Cast: Jaz Sinclair, Lizze Broadway, Maddie Phillips, London Thor, Derek Luh, Asa Germann, Sean Patrick Thomas, Hamish Linklater
Showrunner: Michele Fazekas
Language: English
Colleges in cinema are no longer about a boy and a girl and how they meet and fall in love. Hollywood especially has taken giant leaps with superhero sagas and sexually explicit comedies. After the success of The Boys, whose meme went bonkers on social media, we get another show in the same vein called Gen V that has been renewed for season two. Going by the trailer, its ambitions have taken giant leaps as the stakes have gone higher too. The visual effects are gorgeous and gruesome and the conflicts these college kids are thrown into are ghastly but gobsmacking to watch. It’s like a heady cocktail of all possible emotions.
What is the show about?
In the 1960s, Thomas Godolkin learned that some of his colleagues have taken the injections which have not been tested yet.

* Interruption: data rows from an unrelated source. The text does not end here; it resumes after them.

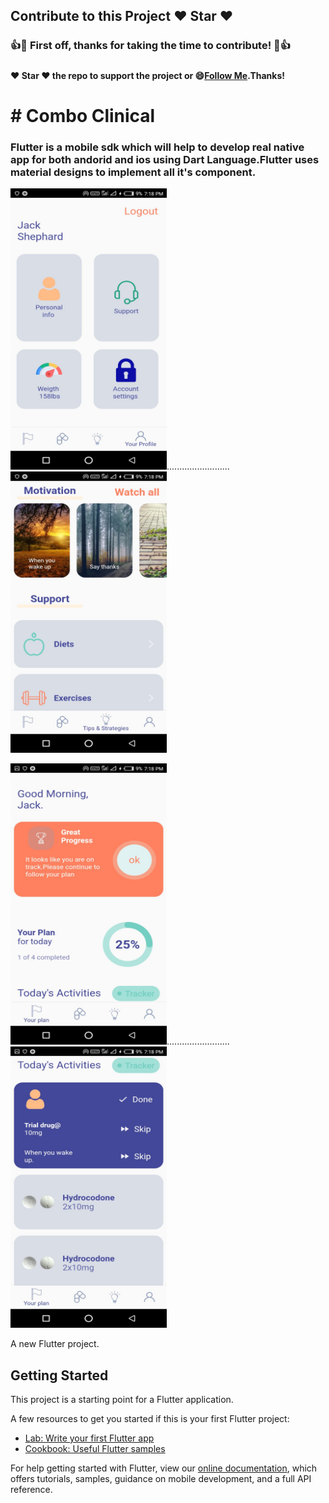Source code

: ## Contribute to this Project :heart: Star :heart:

### :+1::tada: First off, thanks for taking the time to contribute! :tada::+1:

#####
#### :heart: Star :heart: the repo to support the project or :smile:[Follow Me](https://github.com/harsh6768).Thanks!

# # Combo Clinical

### Flutter is a mobile sdk which will help to develop real native app for both andorid and ios using Dart Language.Flutter uses material designs to implement all it's component.

<img src="https://github.com/harsh6768/clinical-medicine/blob/master/Images/medicine.jpeg" alt="" 
width="250" height="450" >.........................
<img src="https://github.com/harsh6768/clinical-medicine/blob/master/Images/medicine1.jpeg" alt="" width="250" height="450" >

<img src="https://github.com/harsh6768/clinical-medicine/blob/master/Images/medicine2.jpeg" alt="" 
width="250" height="450" >.........................
<img src="https://github.com/harsh6768/clinical-medicine/blob/master/Images/medicine4.jpeg" alt="" width="250" height="450" >


A new Flutter project.

## Getting Started

This project is a starting point for a Flutter application.

A few resources to get you started if this is your first Flutter project:

- [Lab: Write your first Flutter app](https://flutter.dev/docs/get-started/codelab)
- [Cookbook: Useful Flutter samples](https://flutter.dev/docs/cookbook)

For help getting started with Flutter, view our
[online documentation](https://flutter.dev/docs), which offers tutorials,
samples, guidance on mobile development, and a full API reference.
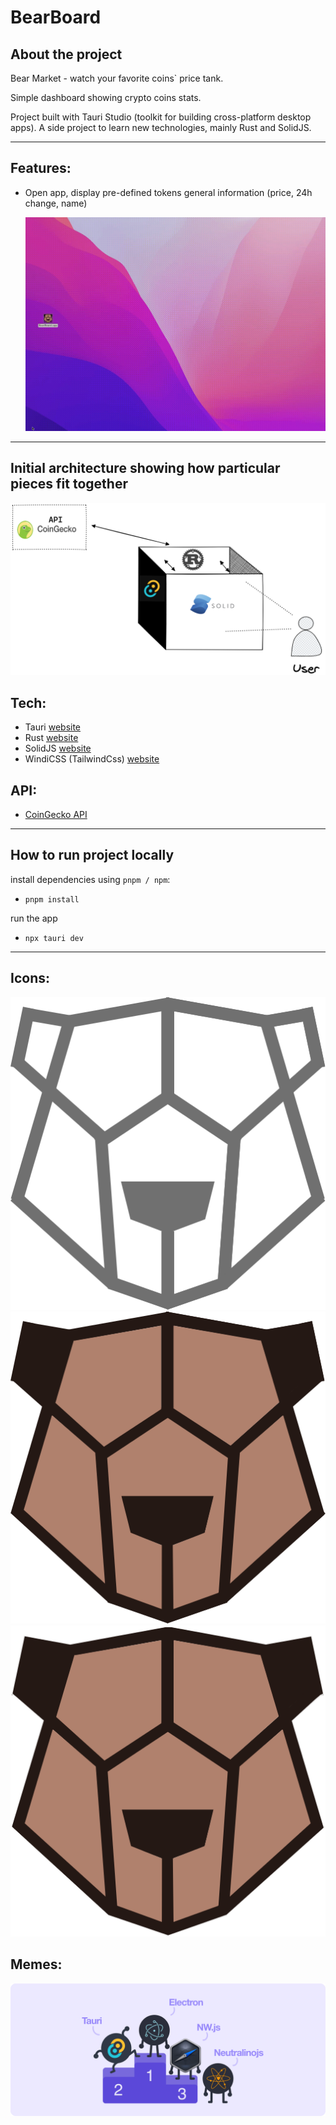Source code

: # BearBoard

## About the project

Bear Market - watch your favorite coins` price tank.

Simple dashboard showing crypto coins stats.

Project built with Tauri Studio (toolkit for building cross-platform desktop apps). A side project to learn new technologies, mainly Rust and SolidJS.

---

## Features:

- Open app, display pre-defined tokens general information (price, 24h change, name)

  ![open-app](./docs/bb-open-app.gif)

---

## Initial architecture showing how particular pieces fit together

![simple-architecture](./docs/bear-board-architecture.png)

## Tech:

- Tauri [website](https://tauri.studio/)
- Rust [website](https://www.rust-lang.org/)
- SolidJS [website](https://www.solidjs.com/)
- WindiCSS (TailwindCss) [website](https://windicss.org/)

## API:

- [CoinGecko API](https://www.coingecko.com/en/api/documentation)

---

## How to run project locally

install dependencies using `pnpm / npm`:

- `pnpm install`

run the app

- `npx tauri dev`

---

## Icons:

![Outline](./icons/bear-icon.svg)
![Two-Tone](./icons/bear-icon-two-tone.svg)
![Two-Tone-Border](./icons/bear-icon-two-tone-border.svg)

## Memes:

![tauri-vs-electron](./docs/tauri-vs-electron.png)
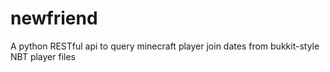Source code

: # newfriend
A python RESTful api to query minecraft player join dates from bukkit-style NBT player files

They die of their side effects as Thomas is badly injured. Before he can pull the fire alarm, Thomas succumbed to his injuries.
After the fourth season of The Boys (2024), Marie Moreau (Sinclair) and the rest of her friends return to Godolkin after months of suffering, where a new dean (Linklater) trains Supes to be soldiers. On the brink of war between humans and Supes, the team discovers a program that could change everything.
First of all, what a kickass idea to make a series about America’s only college for superheroes. These superheroes do not necessarily wear capes but do carry swag right on their sleeves. There are multiple money shots in Gen V Season 2 worth your time and shots that show it has taken both time and tenacity to create what we ultimately witness.
But the question here is- Will the audiences, in India or abroad, ever have the patience to watch a web-series theatrically. This is because such thrilling VFX and pulsating action deserve the big screen and not a laptop or a mobile phone that can never do justice to the adrenaline. The series also makes time for humour in the conversation between students and that Harry Potter reference is a clincher. But what’s the point of laughing alone?
Will the makers be able to make their show a little more coherent and concise and turn it into a film? If there are possibilities of another season, hoping to see it as a film on the big screen. Avengers do need some competition.